ACCOUNTS = [["Gabe","Gabe0@m.co","Gabe3@m.co","Gabe1@m.co"],

              ["Kevin","Kevin3@m.co","Kevin5@m.co","Kevin0@m.co"],

                        ["Ethan","Ethan5@m.co","Ethan4@m.co","Ethan0@m.co"],

             ["Hanzo","Hanzo3@m.co","Hanzo1@m.co","Hanzo0@m.co"],

   ["Fern","Fern5@m.co","Fern1@m.co","Fern0@m.co"]]

   

[["Ethan","Ethan0@m.co","Ethan4@m.co","Ethan5@m.co"],

["Gabe","Gabe0@m.co","Gabe1@m.co","Gabe3@m.co"],

["Hanzo","Hanzo0@m.co","Hanzo1@m.co","Hanzo3@m.co"],

["Kevin","Kevin0@m.co","Kevin3@m.co","Kevin5@m.co"],

["Fern","Fern0@m.co","Fern1@m.co","Fern5@m.co"]]
 

Our goal is to identify all of the emails that belong to each person. As a result, whenever we find two accounts with the same email address, we will consolidate them into one.

We should always consider visualizing our data as a graph whenever we must interact with a set of elements (emails) that are connected (belong to the same person). Converting the information into a graph will make "merging" two accounts easier in this case.

Emails can be represented as nodes, with a connecting edge indicating that they belong to the same person. We can connect all of the emails in an account with edges because they all belong to the same individual. As a result, a connected component can be used to represent each account. What if two accounts share the same email address? Then, we could add an edge between the two connected components, essentially merging them into one connected component.

Let’s dive in deeper and understand how to solve this problem.

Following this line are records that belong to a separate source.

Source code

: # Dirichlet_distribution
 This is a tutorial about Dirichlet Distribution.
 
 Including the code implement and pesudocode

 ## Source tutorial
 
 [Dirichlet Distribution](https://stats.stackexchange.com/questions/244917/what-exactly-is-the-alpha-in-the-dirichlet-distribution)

Depth First Search - Approach

In this method, emails will be represented as nodes, with an edge indicating that two emails are connected and belong to the same individual. This implies that any two emails connected by a path of edges must be from the same individual. We are given accounts at first, with each account's emails forming a connected component.

The initial step should be to check that all of the nodes for each account are connected. Let's say an account has K emails that we'd like to connect. We can create an edge between each pair of emails because all emails in an account are related. This will result in a complete subgraph, which will necessitate the addition of K/2 edges.

But we know that two emails belong to the same account if a trail of edges connects them. We can design an acyclic graph with only K - 1 edges instead of a whole subgraph for each account. Remember that the smallest number of edges needed to connect K nodes is K - 1. We'll connect emails in an account in a star pattern, with the initial email serving as the internal node and all additional emails serving as the leaves.

The beauty of connecting the emails in each account in this way is that once an email is connected to a second account, it will have one edge going to an email in the first account and one edge going to an email in the second account. As a result, the two accounts are merged instantly.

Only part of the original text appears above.